If all of this sounds a little more involved than Hollywood’s typically hackneyed take on witches (Hocus Pocus, anyone?), you’d be right to think so. Due largely in part to rich characterization and expertly concocted fantastical realism, Practical Magic is to be taken a bit more seriously. As bookish Sally and bodacious Gillian grow from little girls into women, they find they have little trouble bewitching men in Hoffman’s world, where even the mundane allows for a little magic. Chocolate cake is to be bolted down for breakfast, and margaritas should be made at midnight (a beloved detail that was written specifically for the film by a team comprised of three-quarters men). When one of Gillian’s dalliances becomes dangerous, the Owens’ women are given no choice but to attempt to overcome the curse with help from their aunts, Frances and Jet (the inimitable Stockard Channing and Dianne Wiest), and local townswomen. In short, Sally and Gillian accidentally kill Gillian’s abusive boyfriend in an act of self-defense and are not only plagued by his malevolent spirit, but also a police investigation. But the sisters don’t go to prison for murder, and the detective actually turns out to be a good guy—Sally’s one true love, in fact. How’s that for fantasy!

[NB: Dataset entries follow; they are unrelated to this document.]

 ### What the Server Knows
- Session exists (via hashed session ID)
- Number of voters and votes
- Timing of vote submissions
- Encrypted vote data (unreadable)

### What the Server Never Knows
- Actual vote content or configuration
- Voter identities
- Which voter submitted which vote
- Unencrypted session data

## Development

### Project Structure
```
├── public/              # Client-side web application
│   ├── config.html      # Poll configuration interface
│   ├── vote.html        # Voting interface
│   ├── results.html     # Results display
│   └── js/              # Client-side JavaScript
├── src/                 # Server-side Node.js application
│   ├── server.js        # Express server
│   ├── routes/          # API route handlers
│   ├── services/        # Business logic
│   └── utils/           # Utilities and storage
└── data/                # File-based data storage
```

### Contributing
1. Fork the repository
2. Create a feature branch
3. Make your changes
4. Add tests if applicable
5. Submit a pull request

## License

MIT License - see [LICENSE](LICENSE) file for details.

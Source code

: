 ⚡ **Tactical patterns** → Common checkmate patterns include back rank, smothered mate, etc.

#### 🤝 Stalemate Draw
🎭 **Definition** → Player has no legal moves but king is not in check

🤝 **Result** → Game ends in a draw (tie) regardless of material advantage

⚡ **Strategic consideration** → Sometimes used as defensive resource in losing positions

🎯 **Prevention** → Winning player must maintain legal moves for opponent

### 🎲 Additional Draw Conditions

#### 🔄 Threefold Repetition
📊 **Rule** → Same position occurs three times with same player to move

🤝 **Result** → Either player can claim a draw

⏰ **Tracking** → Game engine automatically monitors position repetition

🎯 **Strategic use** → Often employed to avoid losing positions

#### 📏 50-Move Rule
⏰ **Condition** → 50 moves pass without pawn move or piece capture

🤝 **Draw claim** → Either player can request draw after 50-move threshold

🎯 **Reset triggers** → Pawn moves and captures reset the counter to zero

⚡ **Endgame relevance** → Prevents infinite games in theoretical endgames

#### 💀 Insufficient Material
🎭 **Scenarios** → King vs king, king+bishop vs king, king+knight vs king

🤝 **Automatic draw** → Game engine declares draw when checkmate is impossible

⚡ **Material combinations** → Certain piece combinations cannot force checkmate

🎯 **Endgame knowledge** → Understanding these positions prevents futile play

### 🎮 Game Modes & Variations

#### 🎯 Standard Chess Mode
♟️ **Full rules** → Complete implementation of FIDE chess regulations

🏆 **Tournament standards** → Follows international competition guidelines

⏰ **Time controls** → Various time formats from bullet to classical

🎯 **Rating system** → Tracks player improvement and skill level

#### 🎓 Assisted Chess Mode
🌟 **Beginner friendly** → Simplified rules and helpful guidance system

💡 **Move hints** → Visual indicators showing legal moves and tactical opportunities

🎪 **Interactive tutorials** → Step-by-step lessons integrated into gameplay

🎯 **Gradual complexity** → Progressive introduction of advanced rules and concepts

It’s not lost on Hoffman that, nearly 25 years later, her story is counted as one of the most beloved Halloween movies among women. Come September, social media is flooded by Practical Magic memes, quotes, and costume recreations. Each October, the little town of Coupeville on Whidbey Island (located just north of Seattle), where the film was shot, welcomes super fans for an anniversary celebration. Hoffman suspects the fact that each deliciously layered protagonist—Sally, Gillian, Frances, and Jet—represents women in varying phases of life has something to do with its enduring appeal.
“I think a lot of times, people think, ‘I’m like Sally’ or ‘I’m like Gillian,’ but then they as they get older, things change,” Hoffman said. “We contain so many different characteristics within ourselves that you can be Gillian when you’re 18, and then when you’re 30, you’re like Sally, and then you become like Franny. It’s kind of like the different stages of being a woman, just all within the same family.”
Perhaps even more important, it’s a story about women who choose to break from generations of persecution oft perpetuated by women. Throughout Practical Magic, local women privately seek the counsel of the Owens witches, despite publicly denouncing them. It’s apparent that Sally and Gillian aren’t just reviled because they’re witches, but because they’re damn cool, too. Reformation rakes in millions selling the kind of sartorial statements the Owens women make appear effortless. The baby tees! The ultra-slim sunglasses! The slinky midi dresses! They’re the kind of sexy that pisses the PTA off and prompts the town’s soccer moms to clutch a little tighter to their cardigans (and their husbands). And yet, in the end, when the Owens women are forced to call on them for collective power, not a one disbelieves their pain. Each townswoman shows up, broom in hand, to the Owens’ fittingly cool home (a shell built on a Warner Bros. backlot, much to the chagrin of deep-pocketed admirers). The Owens curse is broken not just by the bond of blood sisters, but by the solidarity of chosen sisterhood.
For some, it might’ve been a twee conclusion to a mostly twee story, but to fans, it feels like the correct cap to an inherently feminist fable—as fitting as Faith Hill’s “This Kiss” paired to Sally’s leap into the arms of her first love, or Joni Mitchell’s “A Case of You” playing during Gillian’s drive home to help heal her sister’s heartache. With every viewing, it becomes all the more clear that even if Hoffman’s story couldn’t quite charm nineties-era critics, it casts a certain spell on anyone who’s ever felt themselves sufficiently cursed.